Making ATP Flashcards
What is ATP and how does it provide energy?
ATP consists of adenine, connected to a ribose sugar, which is in turn connected to a triphosphate (3 Phosphates interspersed with oxygen, double bond to oxygen on top, single bond to oxygen anions underneath).
The compound has (and thus releases) so much energy because the anions repel each other, but are held together by the phosphates.
What is substrate-level phosphorylation, and what is its key disadvantage?

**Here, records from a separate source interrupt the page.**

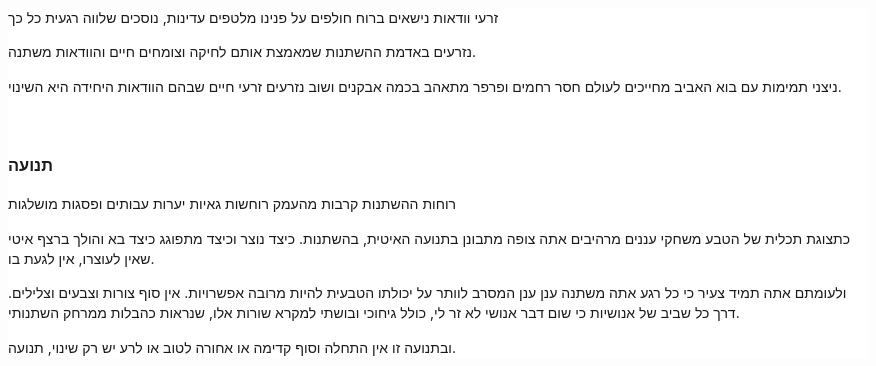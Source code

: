 זרעי וודאות נישאים ברוח
חולפים על פנינו מלטפים עדינות,
נוסכים שלווה רגעית כל כך

נזרעים באדמת ההשתנות
שמאמצת אותם לחיקה
וצומחים חיים
והוודאות משתנה.

ניצני תמימות עם בוא האביב
מחייכים לעולם חסר רחמים
ופרפר מתאהב בכמה אבקנים
ושוב נזרעים זרעי חיים
שבהם הוודאות היחידה היא השינוי.

</Poem>

<Img :path="'darwish.jpg'"></Img>

<Poem>

### תנועה

רוחות ההשתנות
קרבות מהעמק
רוחשות גאיות
יערות עבותים
ופסגות מושלגות

כתצוגת תכלית של הטבע
משחקי עננים מרהיבים
אתה צופה
מתבונן
בתנועה האיטית, בהשתנות.
כיצד נוצר וכיצד מתפוגג
כיצד בא והולך
ברצף איטי שאין לעוצרו,
אין לגעת בו.

ולעומתם אתה תמיד צעיר
כי כל רגע אתה משתנה
ענן
ענן
המסרב לוותר על יכולתו הטבעית
להיות מרובה אפשרויות.
אין סוף צורות וצבעים וצלילים.
דרך כל שביב של אנושיות
כי שום דבר אנושי לא זר לי,
כולל גיחוכי ובושתי למקרא שורות אלו,
שנראות כהבלות ממרחק השתנותי.

ובתנועה זו אין התחלה וסוף
קדימה או אחורה
לטוב או לרע
יש רק שינוי, תנועה.
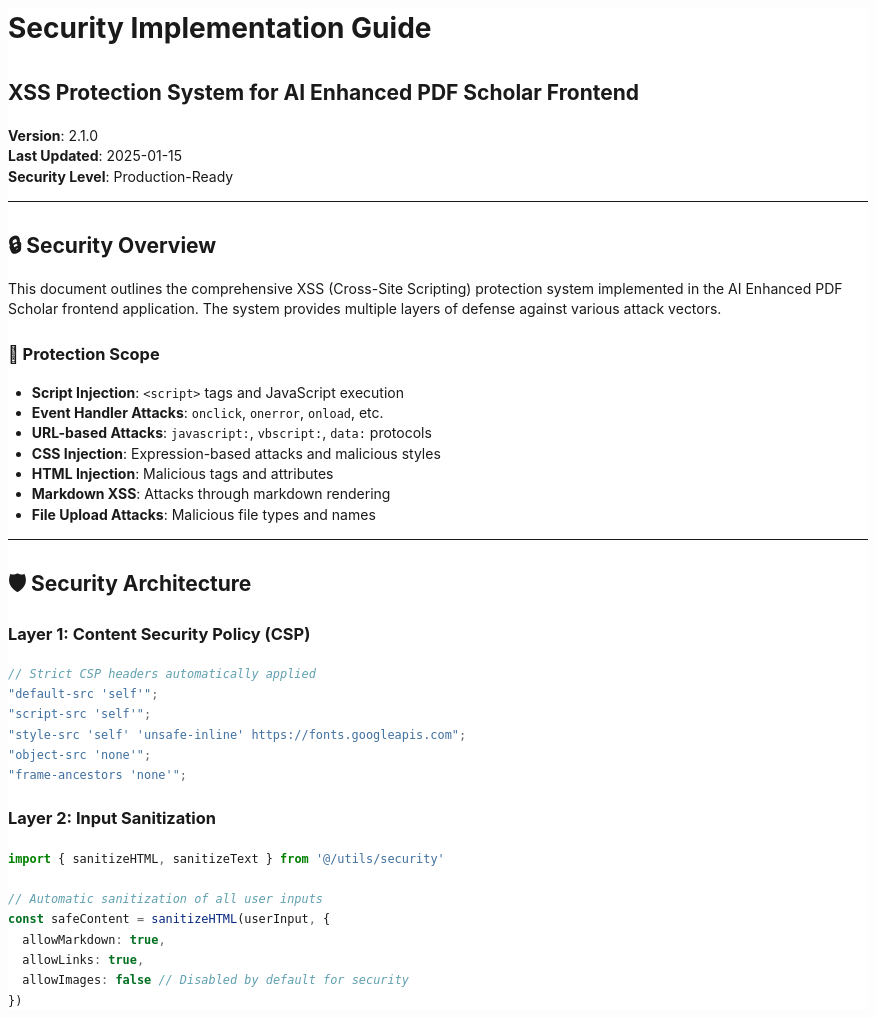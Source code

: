 # Security Implementation Guide

## XSS Protection System for AI Enhanced PDF Scholar Frontend

**Version**: 2.1.0  
**Last Updated**: 2025-01-15  
**Security Level**: Production-Ready  

---

## 🔒 Security Overview

This document outlines the comprehensive XSS (Cross-Site Scripting) protection system implemented in the AI Enhanced PDF Scholar frontend application. The system provides multiple layers of defense against various attack vectors.

### 🎯 Protection Scope

- **Script Injection**: `<script>` tags and JavaScript execution
- **Event Handler Attacks**: `onclick`, `onerror`, `onload`, etc.
- **URL-based Attacks**: `javascript:`, `vbscript:`, `data:` protocols
- **CSS Injection**: Expression-based attacks and malicious styles
- **HTML Injection**: Malicious tags and attributes
- **Markdown XSS**: Attacks through markdown rendering
- **File Upload Attacks**: Malicious file types and names

---

## 🛡️ Security Architecture

### Layer 1: Content Security Policy (CSP)
```typescript
// Strict CSP headers automatically applied
"default-src 'self'";
"script-src 'self'";
"style-src 'self' 'unsafe-inline' https://fonts.googleapis.com";
"object-src 'none'";
"frame-ancestors 'none'";
```

### Layer 2: Input Sanitization
```typescript
import { sanitizeHTML, sanitizeText } from '@/utils/security'

// Automatic sanitization of all user inputs
const safeContent = sanitizeHTML(userInput, {
  allowMarkdown: true,
  allowLinks: true,
  allowImages: false // Disabled by default for security
})
```
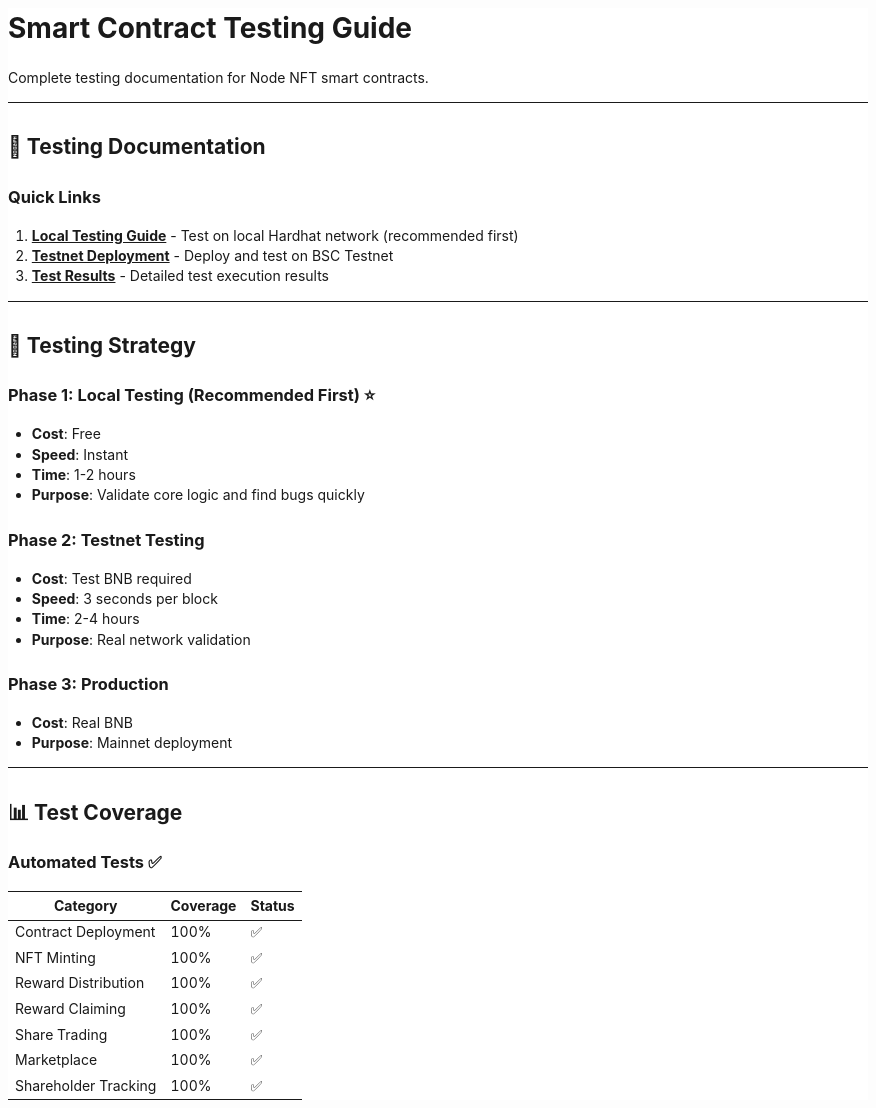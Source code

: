 # Smart Contract Testing Guide

Complete testing documentation for Node NFT smart contracts.

---

## 📁 Testing Documentation

### Quick Links

1. **[Local Testing Guide](./LOCAL_TESTING.md)** - Test on local Hardhat network (recommended first)
2. **[Testnet Deployment](./TESTNET_DEPLOYMENT.md)** - Deploy and test on BSC Testnet
3. **[Test Results](./TEST_RESULTS.md)** - Detailed test execution results

---

## 🎯 Testing Strategy

### Phase 1: Local Testing (Recommended First) ⭐
- **Cost**: Free
- **Speed**: Instant
- **Time**: 1-2 hours
- **Purpose**: Validate core logic and find bugs quickly

### Phase 2: Testnet Testing
- **Cost**: Test BNB required
- **Speed**: 3 seconds per block
- **Time**: 2-4 hours
- **Purpose**: Real network validation

### Phase 3: Production
- **Cost**: Real BNB
- **Purpose**: Mainnet deployment

---

## 📊 Test Coverage

### Automated Tests ✅

| Category | Coverage | Status |
|----------|----------|--------|
| Contract Deployment | 100% | ✅ |
| NFT Minting | 100% | ✅ |
| Reward Distribution | 100% | ✅ |
| Reward Claiming | 100% | ✅ |
| Share Trading | 100% | ✅ |
| Marketplace | 100% | ✅ |
| Shareholder Tracking | 100% | ✅ |
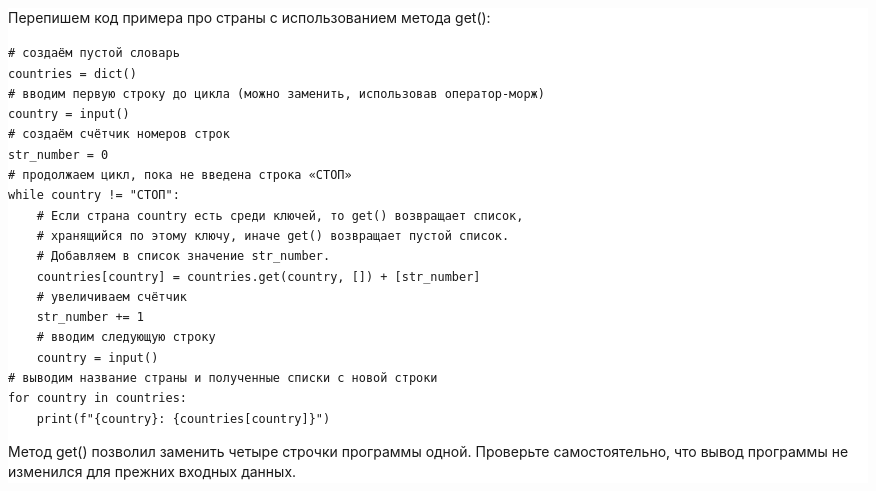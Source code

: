 Перепишем код примера про страны с использованием метода get():

    # создаём пустой словарь
    countries = dict()
    # вводим первую строку до цикла (можно заменить, использовав оператор-морж)
    country = input()
    # создаём счётчик номеров строк
    str_number = 0
    # продолжаем цикл, пока не введена строка «СТОП»
    while country != "СТОП":
        # Если страна country есть среди ключей, то get() возвращает список, 
        # хранящийся по этому ключу, иначе get() возвращает пустой список. 
        # Добавляем в список значение str_number.
        countries[country] = countries.get(country, []) + [str_number]
        # увеличиваем счётчик
        str_number += 1
        # вводим следующую строку
        country = input()
    # выводим название страны и полученные списки с новой строки
    for country in countries:
        print(f"{country}: {countries[country]}")

Метод get() позволил заменить четыре строчки программы одной. Проверьте самостоятельно, что вывод программы не изменился для прежних входных данных.

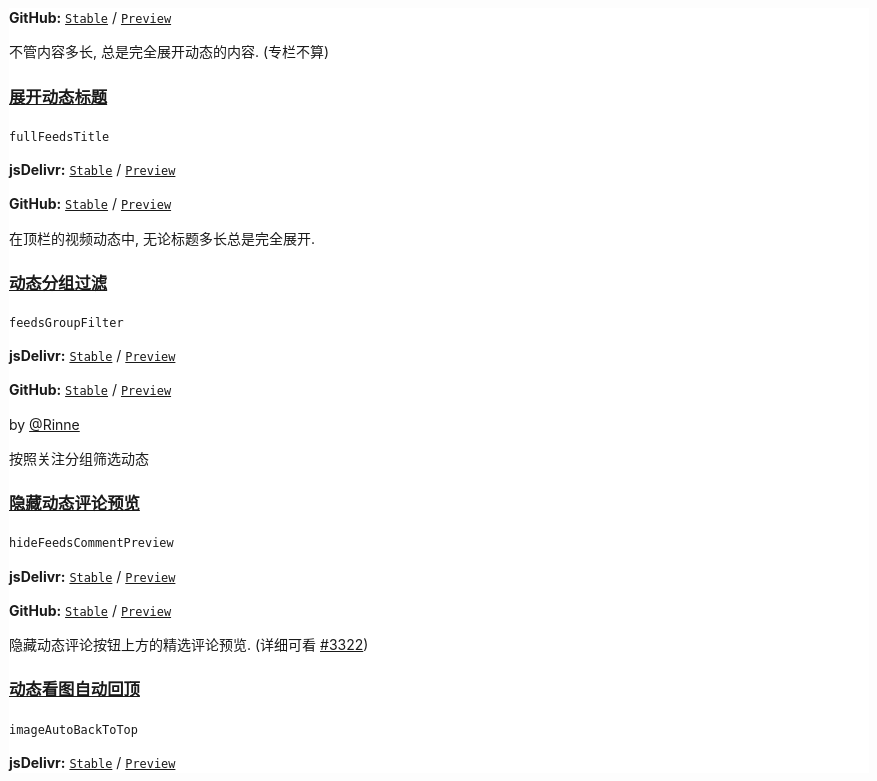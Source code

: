 **GitHub:** [`Stable`](https://raw.githubusercontent.com/the1812/Bilibili-Evolved/master/registry/dist/components/feeds/full-content.js) / [`Preview`](https://raw.githubusercontent.com/the1812/Bilibili-Evolved/preview/registry/dist/components/feeds/full-content.js)

不管内容多长, 总是完全展开动态的内容. (专栏不算)

### [展开动态标题](../../registry/dist/components/feeds/full-title.js)
`fullFeedsTitle`

**jsDelivr:** [`Stable`](https://cdn.jsdelivr.net/gh/the1812/Bilibili-Evolved@master/registry/dist/components/feeds/full-title.js) / [`Preview`](https://cdn.jsdelivr.net/gh/the1812/Bilibili-Evolved@preview/registry/dist/components/feeds/full-title.js)

**GitHub:** [`Stable`](https://raw.githubusercontent.com/the1812/Bilibili-Evolved/master/registry/dist/components/feeds/full-title.js) / [`Preview`](https://raw.githubusercontent.com/the1812/Bilibili-Evolved/preview/registry/dist/components/feeds/full-title.js)

在顶栏的视频动态中, 无论标题多长总是完全展开.

### [动态分组过滤](../../registry/dist/components/feeds/group-filter.js)
`feedsGroupFilter`

**jsDelivr:** [`Stable`](https://cdn.jsdelivr.net/gh/the1812/Bilibili-Evolved@master/registry/dist/components/feeds/group-filter.js) / [`Preview`](https://cdn.jsdelivr.net/gh/the1812/Bilibili-Evolved@preview/registry/dist/components/feeds/group-filter.js)

**GitHub:** [`Stable`](https://raw.githubusercontent.com/the1812/Bilibili-Evolved/master/registry/dist/components/feeds/group-filter.js) / [`Preview`](https://raw.githubusercontent.com/the1812/Bilibili-Evolved/preview/registry/dist/components/feeds/group-filter.js)

by [@Rinne](https://github.com/OharaRinneY)

按照关注分组筛选动态

### [隐藏动态评论预览](../../registry/dist/components/feeds/hide-comment-preview.js)
`hideFeedsCommentPreview`

**jsDelivr:** [`Stable`](https://cdn.jsdelivr.net/gh/the1812/Bilibili-Evolved@master/registry/dist/components/feeds/hide-comment-preview.js) / [`Preview`](https://cdn.jsdelivr.net/gh/the1812/Bilibili-Evolved@preview/registry/dist/components/feeds/hide-comment-preview.js)

**GitHub:** [`Stable`](https://raw.githubusercontent.com/the1812/Bilibili-Evolved/master/registry/dist/components/feeds/hide-comment-preview.js) / [`Preview`](https://raw.githubusercontent.com/the1812/Bilibili-Evolved/preview/registry/dist/components/feeds/hide-comment-preview.js)

隐藏动态评论按钮上方的精选评论预览. (详细可看 [#3322](https://github.com/the1812/Bilibili-Evolved/discussions/3322))

### [动态看图自动回顶](../../registry/dist/components/feeds/image-auto-back-to-top.js)
`imageAutoBackToTop`

**jsDelivr:** [`Stable`](https://cdn.jsdelivr.net/gh/the1812/Bilibili-Evolved@master/registry/dist/components/feeds/image-auto-back-to-top.js) / [`Preview`](https://cdn.jsdelivr.net/gh/the1812/Bilibili-Evolved@preview/registry/dist/components/feeds/image-auto-back-to-top.js)

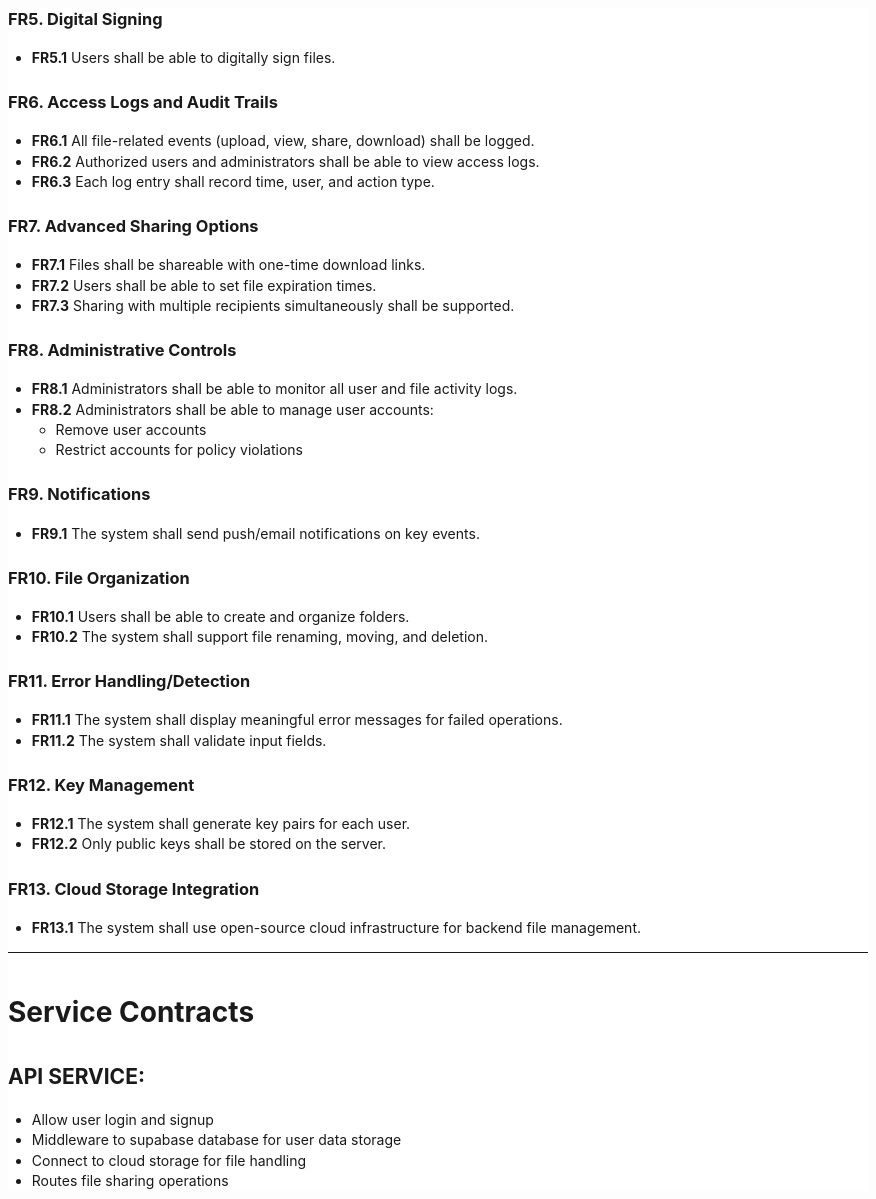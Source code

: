 ### FR5. Digital Signing

- **FR5.1** Users shall be able to digitally sign files.

### FR6. Access Logs and Audit Trails

- **FR6.1** All file-related events (upload, view, share, download) shall be logged.
- **FR6.2** Authorized users and administrators shall be able to view access logs.
- **FR6.3** Each log entry shall record time, user, and action type.

### FR7. Advanced Sharing Options

- **FR7.1** Files shall be shareable with one-time download links.
- **FR7.2** Users shall be able to set file expiration times.
- **FR7.3** Sharing with multiple recipients simultaneously shall be supported.

### FR8. Administrative Controls

- **FR8.1** Administrators shall be able to monitor all user and file activity logs.
- **FR8.2** Administrators shall be able to manage user accounts:
    - Remove user accounts
    - Restrict accounts for policy violations

### FR9. Notifications

- **FR9.1** The system shall send push/email notifications on key events.

### FR10. File Organization

- **FR10.1** Users shall be able to create and organize folders.
- **FR10.2** The system shall support file renaming, moving, and deletion.

### FR11. Error Handling/Detection

- **FR11.1** The system shall display meaningful error messages for failed operations.
- **FR11.2** The system shall validate input fields.

### FR12. Key Management

- **FR12.1** The system shall generate key pairs for each user.
- **FR12.2** Only public keys shall be stored on the server.

### FR13. Cloud Storage Integration

- **FR13.1** The system shall use open-source cloud infrastructure for backend file management.

---

# Service Contracts


## **API SERVICE:**
* Allow user login and signup 
* Middleware to supabase database for user data storage
* Connect to cloud storage for file handling
* Routes file sharing operations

Substrate-level phosphorylation is the formation of ATP using a chemical substrate to donate phosphate (as distinct from using the energy of electrons in oxidative phosphorylation). It requires more than 30kJ/mol of ATP to produce ATP in this way.
While it can be used short-term, its key disadvantage is that each substrate needs to be metabolised itself, requiring continuously higher levels of energy. This cannot continue indefinitely.
How is oxidative phosphorylation started? How is the energy captured?
All fuels can be funneled to acetyl-CoA, which enters the TCA cycle. This releases NADH and FADH2, which each have an energetic electron. They can enter the electron transport chain, releasing energy as they travel between one molecule and another with an even greater affinity for them.
Describe the electron transport chain
The electron transport chain is the process used to create ATP from energetic electrons. It involves the movement of electrons between molecules, with the final reaction being the reduction of oxygen to water. It takes place in a series of four MULTIPROTEIN COMPLEXES that span the mitochondrial membrane.
By moving to molecules with greater electrical affinity in complexes I, III, and IV, the electrons release energy. This energy is used to pump H+ across the membrane, creating an electrochemical gradient. (Complex II is a direct link to TCA cycle, converting succinate to fumarate, liberating electrons to enter III). Mobile carriers (ubiquinol and Cytosome C) shuttle electrons between the complexes (Uq 1,2->3, Cyt. C 3-4).
After the final reduction of O2 to H2O, there is a strong electrochemical gradient of H+ outside the membrane, wanting to come in. The energy to create ATP is harnessed as these H+ re-enter matrix through the combined channel/enzyme ATP SYNTHASE.
Describe ATP Synthase
ATP synthase is a combined channel and enzyme that regulates the passage of H+ back into the mitochondrial matrix. As H+ pass through the base (in the membrane), they turn a rotor connected to an ATP synthesis unit (in the matrix). This unit has 3 sites for ATP binding, each of which allows an ATP to be freely converted (Keq=1) from ADP+Pi. The newly-formed ATP are physically removed from the rotor by the central (gamma) subunit.
What is Adenine Nucleotide Translocase (ANT) and why is it necessary?
Adenine Nucleotide Translocase (ANT) is an antiporter that shifts ATP out of the mitochondrial matrix while bringing in ADP. The entry of ADP regulates the rate of ATP synthesis, and the relative charges reduce the H+ electrochemical gradient.
ANT is necessary because ATP is generated in the mitochondria, but used (generating ADP) in the cytoplasm. Both of these molecules need to get from where they are ‘made’ to where they are useful.
What process of ATP production would be used and when?
In light activity/long term - the body converts fuels (FAs, Ketones, Glucose) to Acetyl-CoA (releasing CO2), where they can enter the TCA cycle and ETC, creating ATP.
In heavy activity, the body breaks down glycogen stores in the muscle and the liver, releasing lactate. Glucose from the glycogen is broken down into pyruvate and then acetyl-CoA, where it can enter the TCA cycle and ETC.
Under intense activity, the body uses substrate-level phosphorylation, such as by converting phospho-creatine to creatine and ATP. However, this is not sustainable.
Bottom line - short, intense activity = substrate-level phosphorylation. Anything lighter or long-term = oxidative phosphorylation.